## Exercise directions
Go through the material and copy each line in which the word "recipes" shows up.
Segment Open
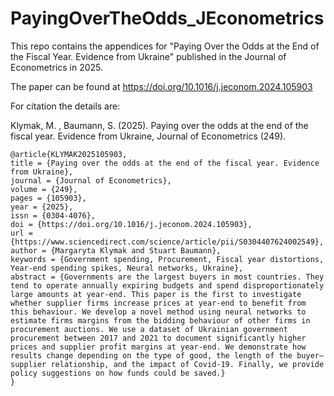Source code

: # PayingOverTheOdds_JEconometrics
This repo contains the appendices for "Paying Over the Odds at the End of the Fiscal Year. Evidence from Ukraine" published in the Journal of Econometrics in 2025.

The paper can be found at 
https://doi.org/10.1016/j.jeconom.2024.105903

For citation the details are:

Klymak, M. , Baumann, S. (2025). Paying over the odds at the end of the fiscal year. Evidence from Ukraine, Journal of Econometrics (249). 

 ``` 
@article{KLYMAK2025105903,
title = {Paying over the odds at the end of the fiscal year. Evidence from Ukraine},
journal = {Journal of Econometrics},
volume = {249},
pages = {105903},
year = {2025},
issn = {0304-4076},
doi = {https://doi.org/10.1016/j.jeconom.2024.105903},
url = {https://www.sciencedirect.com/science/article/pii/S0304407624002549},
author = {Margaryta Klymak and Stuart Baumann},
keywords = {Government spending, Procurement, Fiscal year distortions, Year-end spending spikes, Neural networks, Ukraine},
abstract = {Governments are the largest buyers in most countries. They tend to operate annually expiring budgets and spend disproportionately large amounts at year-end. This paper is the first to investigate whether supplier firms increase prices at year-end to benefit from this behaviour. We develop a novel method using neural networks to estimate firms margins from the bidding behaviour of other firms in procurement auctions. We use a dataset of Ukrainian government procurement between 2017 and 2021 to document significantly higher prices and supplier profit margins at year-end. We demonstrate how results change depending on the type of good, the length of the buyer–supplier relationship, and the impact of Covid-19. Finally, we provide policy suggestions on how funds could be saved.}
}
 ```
Segment Closed
Segment Open
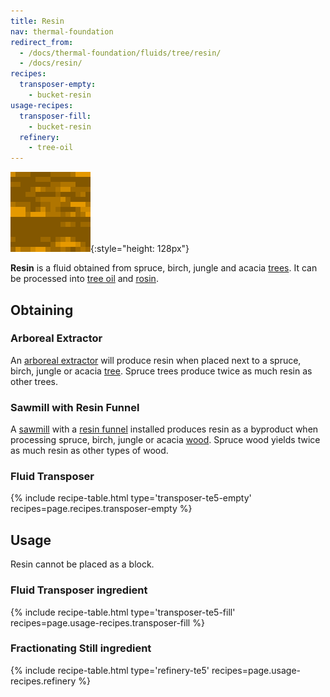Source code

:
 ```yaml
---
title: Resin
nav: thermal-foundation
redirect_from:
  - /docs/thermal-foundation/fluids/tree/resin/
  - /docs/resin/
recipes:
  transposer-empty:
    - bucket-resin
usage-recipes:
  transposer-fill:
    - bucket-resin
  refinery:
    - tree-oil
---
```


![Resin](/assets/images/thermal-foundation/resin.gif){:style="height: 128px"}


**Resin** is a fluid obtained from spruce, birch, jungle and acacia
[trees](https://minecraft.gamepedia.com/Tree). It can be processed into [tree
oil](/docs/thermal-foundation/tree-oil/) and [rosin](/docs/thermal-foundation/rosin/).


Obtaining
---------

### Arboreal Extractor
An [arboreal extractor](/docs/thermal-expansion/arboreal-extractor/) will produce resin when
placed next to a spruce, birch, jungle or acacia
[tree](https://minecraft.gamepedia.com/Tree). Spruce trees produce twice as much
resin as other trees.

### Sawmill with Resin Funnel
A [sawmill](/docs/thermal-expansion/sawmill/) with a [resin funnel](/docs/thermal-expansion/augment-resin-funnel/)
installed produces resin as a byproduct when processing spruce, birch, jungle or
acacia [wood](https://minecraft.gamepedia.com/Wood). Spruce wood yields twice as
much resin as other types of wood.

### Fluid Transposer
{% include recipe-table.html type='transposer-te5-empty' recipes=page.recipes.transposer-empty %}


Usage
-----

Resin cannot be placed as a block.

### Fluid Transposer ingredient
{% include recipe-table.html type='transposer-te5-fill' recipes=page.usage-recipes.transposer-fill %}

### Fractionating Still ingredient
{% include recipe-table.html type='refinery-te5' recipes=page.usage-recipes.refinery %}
Segment Closed
## Solved exercise
recipes:
usage-recipes:
{% include recipe-table.html type='transposer-te5-empty' recipes=page.recipes.transposer-empty %}
{% include recipe-table.html type='transposer-te5-fill' recipes=page.usage-recipes.transposer-fill %}
{% include recipe-table.html type='refinery-te5' recipes=page.usage-recipes.refinery %}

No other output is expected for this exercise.